BEGIN

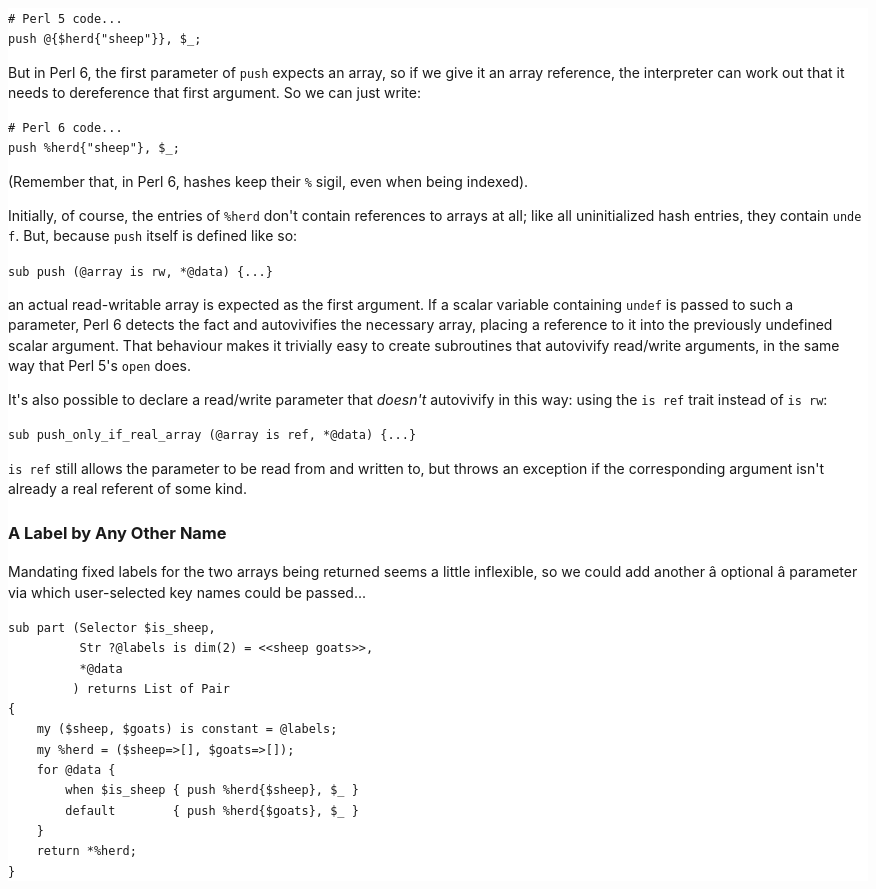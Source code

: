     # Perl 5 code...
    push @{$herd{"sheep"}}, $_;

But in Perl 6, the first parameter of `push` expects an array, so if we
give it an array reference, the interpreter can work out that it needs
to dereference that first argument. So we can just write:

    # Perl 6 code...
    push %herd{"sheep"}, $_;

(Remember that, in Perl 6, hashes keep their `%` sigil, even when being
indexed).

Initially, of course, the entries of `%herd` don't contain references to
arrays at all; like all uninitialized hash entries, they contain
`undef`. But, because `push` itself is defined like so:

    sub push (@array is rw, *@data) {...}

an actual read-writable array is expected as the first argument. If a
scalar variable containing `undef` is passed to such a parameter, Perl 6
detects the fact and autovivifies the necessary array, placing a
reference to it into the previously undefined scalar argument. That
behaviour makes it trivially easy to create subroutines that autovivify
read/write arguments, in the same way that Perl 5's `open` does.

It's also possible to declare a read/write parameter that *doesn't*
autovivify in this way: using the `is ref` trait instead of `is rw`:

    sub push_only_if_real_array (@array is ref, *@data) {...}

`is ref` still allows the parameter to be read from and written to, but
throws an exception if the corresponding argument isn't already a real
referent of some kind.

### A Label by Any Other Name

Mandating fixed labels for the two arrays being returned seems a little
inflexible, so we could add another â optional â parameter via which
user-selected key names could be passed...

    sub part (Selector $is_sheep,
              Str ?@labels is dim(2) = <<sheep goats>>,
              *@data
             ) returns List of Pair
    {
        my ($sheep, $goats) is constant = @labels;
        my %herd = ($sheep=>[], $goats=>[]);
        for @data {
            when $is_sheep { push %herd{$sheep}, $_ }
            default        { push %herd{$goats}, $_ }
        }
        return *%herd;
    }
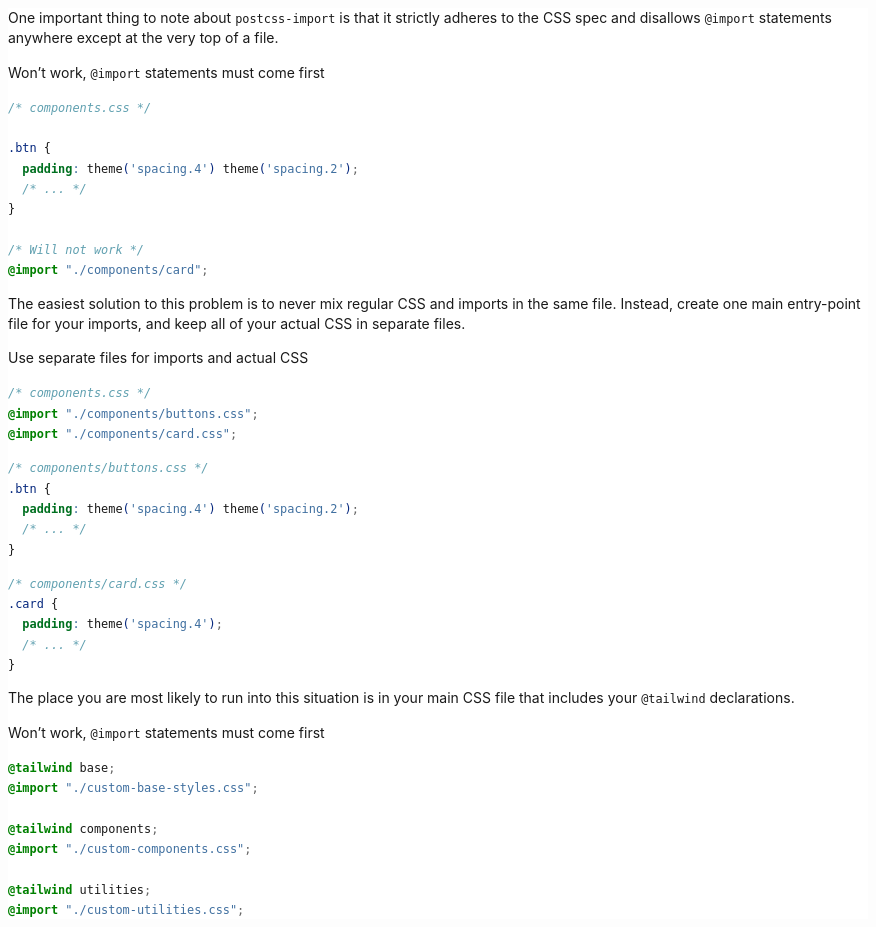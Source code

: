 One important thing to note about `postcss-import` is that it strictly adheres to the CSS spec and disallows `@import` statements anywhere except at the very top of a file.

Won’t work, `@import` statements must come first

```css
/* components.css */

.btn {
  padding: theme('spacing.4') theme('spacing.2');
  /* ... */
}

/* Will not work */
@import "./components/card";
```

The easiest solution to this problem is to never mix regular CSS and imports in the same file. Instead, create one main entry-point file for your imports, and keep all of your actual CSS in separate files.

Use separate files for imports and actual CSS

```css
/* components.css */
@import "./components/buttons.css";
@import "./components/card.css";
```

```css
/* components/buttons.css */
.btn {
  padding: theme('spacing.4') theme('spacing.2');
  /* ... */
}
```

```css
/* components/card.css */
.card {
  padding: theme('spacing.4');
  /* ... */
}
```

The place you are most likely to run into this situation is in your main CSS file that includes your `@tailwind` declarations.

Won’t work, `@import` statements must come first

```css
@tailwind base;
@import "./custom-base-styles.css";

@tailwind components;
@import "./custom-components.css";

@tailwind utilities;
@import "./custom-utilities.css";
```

END

→ Your objective
Copy the entries above exactly, but only from the line holding "arrays at all;" through the line holding "detects the fact", both included.

→ Answer to the problem
arrays at all; like all uninitialized hash entries, they contain
`undef`. But, because `push` itself is defined like so:

    sub push (@array is rw, *@data) {...}

an actual read-writable array is expected as the first argument. If a
scalar variable containing `undef` is passed to such a parameter, Perl 6
detects the fact and autovivifies the necessary array, placing a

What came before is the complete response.